Maigret’s First Case by Georges Simenon 1949

What better way to start a new year than to curl up with a Chief Inspector Jules Maigret novel.  This one, written in 1949, was the 30th of Simenon’s 74 Maigret books, and an excellent one it is.  Simenon takes us back to 1913 when Maigret was a young policeman working as the secretary to the Chief Inspector in the Saint-Georges police district. His main duties are to deal with the vagrants, drunks, and prostitutes who are hauled into the jail each day, but one night when he’s the lone policeman in the station, a young man with a bleeding nose runs in claiming to have heard a shot fired in a house after seeing a woman calling for help from a window.

Turns out that the house in question is the residence of one of Paris’s distinguished old families, and Maigret’s Chief, who is of the same social class and a friend of that family, is more interested in protecting his friends than in solving the crime. Nonetheless, he allows his young charge to proceed with the investigation quite confident that Maigret will come up empty-handed.  Silly Chief Inspector!

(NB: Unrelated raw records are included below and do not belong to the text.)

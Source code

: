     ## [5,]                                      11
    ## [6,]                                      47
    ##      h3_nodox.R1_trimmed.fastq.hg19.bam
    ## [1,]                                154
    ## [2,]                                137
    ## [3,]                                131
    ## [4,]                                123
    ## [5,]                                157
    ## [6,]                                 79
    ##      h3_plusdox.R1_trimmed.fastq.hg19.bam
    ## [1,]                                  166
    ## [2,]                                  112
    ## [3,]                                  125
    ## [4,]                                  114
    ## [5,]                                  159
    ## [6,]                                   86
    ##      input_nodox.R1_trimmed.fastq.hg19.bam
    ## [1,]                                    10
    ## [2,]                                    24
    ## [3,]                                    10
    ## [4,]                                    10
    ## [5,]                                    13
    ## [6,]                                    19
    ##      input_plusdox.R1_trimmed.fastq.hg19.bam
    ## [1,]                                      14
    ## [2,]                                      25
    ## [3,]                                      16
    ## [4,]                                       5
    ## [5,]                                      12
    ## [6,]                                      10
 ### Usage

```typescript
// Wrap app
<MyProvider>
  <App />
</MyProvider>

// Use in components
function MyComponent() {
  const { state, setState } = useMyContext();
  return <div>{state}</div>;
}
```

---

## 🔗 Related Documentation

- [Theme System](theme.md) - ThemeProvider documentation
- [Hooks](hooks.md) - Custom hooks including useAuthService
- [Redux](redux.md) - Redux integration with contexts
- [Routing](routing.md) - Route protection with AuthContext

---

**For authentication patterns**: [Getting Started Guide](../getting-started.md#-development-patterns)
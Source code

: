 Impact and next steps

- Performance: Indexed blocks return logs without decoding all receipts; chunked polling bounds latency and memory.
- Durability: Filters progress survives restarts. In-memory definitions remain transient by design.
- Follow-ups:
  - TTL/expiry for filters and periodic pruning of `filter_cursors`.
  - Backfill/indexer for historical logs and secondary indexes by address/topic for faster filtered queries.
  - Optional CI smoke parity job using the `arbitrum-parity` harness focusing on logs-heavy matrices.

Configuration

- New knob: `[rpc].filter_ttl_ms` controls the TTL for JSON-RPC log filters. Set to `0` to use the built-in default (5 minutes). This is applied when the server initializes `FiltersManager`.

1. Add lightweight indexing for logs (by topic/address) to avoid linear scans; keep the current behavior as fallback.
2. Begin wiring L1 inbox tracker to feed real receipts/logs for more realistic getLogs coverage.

Maigret solves the complicated murder and in the process begins to develop the unique skills that will serve him well throughout his long and distinguished career in the Police Judiciare.  When his father died suddenly, Maigret had to drop out of medical school and ended up in the police as follows: “The profession he had always yearned for did not actually exist. As he grew up, he had the sense that many people in his village were out of place, that they had followed a path that was not theirs, purely because they didn’t know what else to do.  And he imagined a very clever, above all very understanding man, a cross between a doctor and a priest, a man capable of understanding another’s destiny at first glance….People would come to see him the way they consulted a doctor.  He would have been a sort of mender of destinies.  Not only because he was clever.  Perhaps he didn’t need to have an exceptional mind but simply to be able to live the life of every man, to put himself in anyone’s shoes.”

And there you have it, the total explanation for how Maigret works and why he does it, and this in the 30th book in the series.  In the bio at the front of this reissued Penguin Classics edition, Simenon is quoted as saying: “My motto, to the extent that I have one, has been noted often enough, and I’ve always conformed to it.  It’s the one I’ve given to Maigret, who resembles me in certain points….’understand and judge not.'”

The book’s first page of this reissued classic is filled with blurbs lauding Simenon and Maigret.  Faulkner, Muriel Spark, Peter Ackroyd, Andre Gide, Anita Brookner, and John Banville all sing his praises as do I.  Worth reading this entire series and this would be a good one to begin with.